Selon Moscou, le passage de ces navires constituait une violation de ses eaux territoriales. Selon la version de la partie russe, Moscou aurait préalablement annoncé la fermeture du détroit à cause de la présence d’un navire de commerce, et les autorités russes affirment n’avoir pas été informées des projets ukrainiens. La marine ukrainienne assure à l’inverse avoir averti à l’avance la Russie de l’itinéraire de ses navires, sans obtenir de réponse. Surtout, Kiev ne reconnaît pas l’annexion de la Crimée, et donc les eaux territoriales russes bordant la péninsule. En vertu d’un accord conclu en décembre 2003 entre les deux pays, la mer d’Azov et le détroit de Kertch ont le statut d’« eaux intérieures de l’Ukraine et de la Russie », et la navigation dans le détroit est « libre » pour les navires des deux pays, y compris militaires.

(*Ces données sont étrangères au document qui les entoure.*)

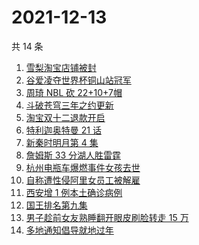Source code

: # 2021-12-13

共 14 条

<!-- BEGIN -->
<!-- 最后更新时间 Mon Dec 13 2021 01:13:02 GMT+0800 (China Standard Time) -->

1. [雪梨淘宝店铺被封](https://www.zhihu.com/search?q=雪梨)
1. [谷爱凌夺世界杯铜山站冠军](https://www.zhihu.com/search?q=谷爱凌)
1. [周琦 NBL 砍 22+10+7帽](https://www.zhihu.com/search?q=周琦)
1. [斗破苍穹三年之约更新](https://www.zhihu.com/search?q=斗破苍穹三年之约)
1. [淘宝双十二退款开启](https://www.zhihu.com/search?q=双十二退款)
1. [特利迦奥特曼 21 话](https://www.zhihu.com/search?q=特利迦奥特曼)
1. [新秦时明月第 4 集](https://www.zhihu.com/search?q=新秦时明月)
1. [詹姆斯 33 分湖人胜雷霆](https://www.zhihu.com/search?q=湖人)
1. [杭州电瓶车爆燃事件女孩去世](https://www.zhihu.com/search?q=杭州电瓶车爆燃)
1. [自称遭性侵阿里女员工被解雇](https://www.zhihu.com/search?q=阿里女员工)
1. [西安增 1 例本土确诊病例](https://www.zhihu.com/search?q=西安疫情)
1. [国王排名第九集](https://www.zhihu.com/search?q=国王排名)
1. [男子趁前女友熟睡翻开眼皮刷脸转走 15 万](https://www.zhihu.com/search?q=男子翻前女友眼皮刷脸支付)
1. [多地通知倡导就地过年](https://www.zhihu.com/search?q=就地过年)

<!-- END -->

A Kiev, dimanche soir, plusieurs dizaines de manifestants hostiles se sont rassemblés devant l’ambassade russe. Dans le Donbass, région qui borde la mer d’Azov, une recrudescence des tirs et bombardements a été signalée le long de la ligne de front entre armée ukrainienne et forces séparatistes appuyées par Moscou.